That would work out about the same a 6 AL bolts I'd say.


----------



## COLINx86 (Apr 8, 2009)

AlexRandall said:


> That would work out about the same a 6 AL bolts I'd say.


No it actually works, and people actually ride like that.









There's Steve Peats bike with 3 ti rotor bolts, I'm sure he didn't use the brakes a whole lot, but still probably used them more than _most_ people on here will. MattKock's bike also has just 3 ti rotor bolts.


----------



## far twiggle (Nov 29, 2006)

Got my red ti here:

http://www.imperialbikeco.com/products/Anodized-Titanium-Torx-Rotor-Bolts-.html

(Not affiliated with them). Red isn't quite as dark as Toronto's though.


----------



## Mountain Cycle Shawn (Jan 19, 2004)

Ericmopar said:


> Not a good idea Shawn. Aluminum is not good in a shear load application.
> 
> Eric.


Thanks eric and everyone else! I'll do Ti instead.


----------



## Mountain Cycle Shawn (Jan 19, 2004)

far twiggle said:


> Got my red ti here:
> 
> http://www.imperialbikeco.com/products/Anodized-Titanium-Torx-Rotor-Bolts-.html
> 
> (Not affiliated with them). Red isn't quite as dark as Toronto's though.

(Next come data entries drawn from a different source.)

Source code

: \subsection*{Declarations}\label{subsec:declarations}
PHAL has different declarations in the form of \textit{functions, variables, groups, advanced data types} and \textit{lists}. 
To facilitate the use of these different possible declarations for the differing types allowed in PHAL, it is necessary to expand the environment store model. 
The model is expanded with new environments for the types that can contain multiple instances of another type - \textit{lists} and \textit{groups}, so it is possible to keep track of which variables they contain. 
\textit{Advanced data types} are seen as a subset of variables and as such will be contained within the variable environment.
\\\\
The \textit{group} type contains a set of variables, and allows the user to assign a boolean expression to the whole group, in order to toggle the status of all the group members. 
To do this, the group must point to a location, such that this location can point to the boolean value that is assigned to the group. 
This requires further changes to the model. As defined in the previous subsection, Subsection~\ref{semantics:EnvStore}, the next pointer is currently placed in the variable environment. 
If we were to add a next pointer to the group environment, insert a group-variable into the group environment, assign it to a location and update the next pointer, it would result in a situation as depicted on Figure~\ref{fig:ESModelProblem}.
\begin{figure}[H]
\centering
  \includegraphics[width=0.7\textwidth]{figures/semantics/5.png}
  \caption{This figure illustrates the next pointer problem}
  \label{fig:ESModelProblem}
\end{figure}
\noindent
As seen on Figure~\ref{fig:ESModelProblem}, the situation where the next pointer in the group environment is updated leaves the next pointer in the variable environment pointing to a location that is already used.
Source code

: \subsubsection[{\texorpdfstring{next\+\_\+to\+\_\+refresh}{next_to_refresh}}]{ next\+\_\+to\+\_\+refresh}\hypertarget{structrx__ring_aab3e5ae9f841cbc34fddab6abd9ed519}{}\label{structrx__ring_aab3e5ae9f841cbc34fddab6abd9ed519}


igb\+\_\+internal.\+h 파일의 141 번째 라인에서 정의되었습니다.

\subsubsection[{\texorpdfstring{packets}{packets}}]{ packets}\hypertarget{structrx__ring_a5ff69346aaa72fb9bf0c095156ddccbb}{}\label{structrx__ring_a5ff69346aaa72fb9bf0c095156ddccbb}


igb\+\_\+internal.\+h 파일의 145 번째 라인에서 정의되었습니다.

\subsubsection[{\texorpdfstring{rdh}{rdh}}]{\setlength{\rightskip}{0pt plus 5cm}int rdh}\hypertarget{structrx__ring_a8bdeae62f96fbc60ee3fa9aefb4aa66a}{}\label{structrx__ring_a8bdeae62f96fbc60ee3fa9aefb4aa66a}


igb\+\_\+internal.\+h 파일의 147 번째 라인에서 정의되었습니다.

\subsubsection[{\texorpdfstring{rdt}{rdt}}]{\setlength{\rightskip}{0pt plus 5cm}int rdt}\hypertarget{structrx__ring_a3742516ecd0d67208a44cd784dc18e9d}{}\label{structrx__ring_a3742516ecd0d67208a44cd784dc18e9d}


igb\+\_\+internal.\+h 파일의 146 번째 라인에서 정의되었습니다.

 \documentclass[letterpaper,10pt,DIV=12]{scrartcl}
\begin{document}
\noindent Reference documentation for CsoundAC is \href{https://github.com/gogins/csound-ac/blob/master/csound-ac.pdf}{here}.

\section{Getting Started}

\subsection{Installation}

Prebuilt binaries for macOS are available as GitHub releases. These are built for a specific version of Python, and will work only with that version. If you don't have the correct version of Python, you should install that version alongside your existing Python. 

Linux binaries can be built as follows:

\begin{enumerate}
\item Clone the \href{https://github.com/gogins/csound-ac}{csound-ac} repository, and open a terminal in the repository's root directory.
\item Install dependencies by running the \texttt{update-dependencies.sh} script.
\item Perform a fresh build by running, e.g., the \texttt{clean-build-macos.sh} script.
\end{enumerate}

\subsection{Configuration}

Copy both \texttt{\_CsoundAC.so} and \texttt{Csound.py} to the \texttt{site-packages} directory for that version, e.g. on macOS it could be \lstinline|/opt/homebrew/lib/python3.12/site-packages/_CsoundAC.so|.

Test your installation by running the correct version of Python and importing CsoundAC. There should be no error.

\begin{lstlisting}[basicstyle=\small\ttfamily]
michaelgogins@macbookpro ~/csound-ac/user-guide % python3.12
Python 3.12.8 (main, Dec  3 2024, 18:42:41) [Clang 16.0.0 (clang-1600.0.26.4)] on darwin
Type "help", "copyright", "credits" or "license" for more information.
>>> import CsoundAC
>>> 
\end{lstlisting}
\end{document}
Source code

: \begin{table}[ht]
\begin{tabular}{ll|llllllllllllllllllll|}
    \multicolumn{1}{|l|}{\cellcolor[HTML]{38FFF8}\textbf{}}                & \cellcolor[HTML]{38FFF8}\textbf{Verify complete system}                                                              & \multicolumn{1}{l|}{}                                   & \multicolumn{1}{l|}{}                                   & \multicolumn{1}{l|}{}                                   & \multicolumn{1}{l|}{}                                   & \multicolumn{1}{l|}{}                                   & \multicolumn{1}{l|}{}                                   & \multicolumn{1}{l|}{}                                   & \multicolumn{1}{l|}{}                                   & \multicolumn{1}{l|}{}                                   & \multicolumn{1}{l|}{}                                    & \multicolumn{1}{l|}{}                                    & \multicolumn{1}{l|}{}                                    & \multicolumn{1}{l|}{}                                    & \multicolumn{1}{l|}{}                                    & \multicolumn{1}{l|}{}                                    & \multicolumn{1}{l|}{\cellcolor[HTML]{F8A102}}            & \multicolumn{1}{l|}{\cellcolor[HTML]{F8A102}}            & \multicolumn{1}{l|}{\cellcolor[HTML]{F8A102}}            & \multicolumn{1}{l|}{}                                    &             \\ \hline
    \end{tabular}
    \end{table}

Thanks, I'll check it out. The Ti stuff usually isn't as dark.


----------



## [email protected]go-ride.com (Oct 1, 2005)

Interesting thread.

I've used 3 ti rotor bolts for 4 years with 180 rotors, i do loctite them and check them. I've seen a lot of people do it and haven't seen any failures. Maybe it's just dumb since it's such a small wieght savings. If one bolt does come loose it going to be bad! I do know that brake mfg's don't like it since it can cause the rotors to warp. I wouldn't do it on a Formula R1 rotor, since the fins aren't attached to each other by the hub.

I wonder if you could even get alu rotor bolts tight enough before they broke. The rotors seem to flaten out against the hub when tightened. Alu 8mm bolts are used on some suspension frames like Pivot.

The only alu bolt i have is for the headset preload. I use Ti everywhere else. I'm sure mounting the brake levers and shifters would be good for alu too.


----------



## m85476585 (Jun 7, 2007)

[email protected] said:


> Interesting thread.
> 
> I've used 3 ti rotor bolts for 4 years with 180 rotors, i do loctite them and check them. I've seen a lot of people do it and haven't seen any failures. Maybe it's just dumb since it's such a small wieght savings. If one bolt does come loose it going to be bad! I do know that brake mfg's don't like it since it can cause the rotors to warp. I wouldn't do it on a Formula R1 rotor, since the fins aren't attached to each other by the hub.
> 
> ...


It doesn't matter what size the rotors are as long as the brakes are able to generate braking force that is limited by something else (either the wheel losing traction or the back wheel lifting up) since the torque is applied at the radius of rotor bolts, which is standard.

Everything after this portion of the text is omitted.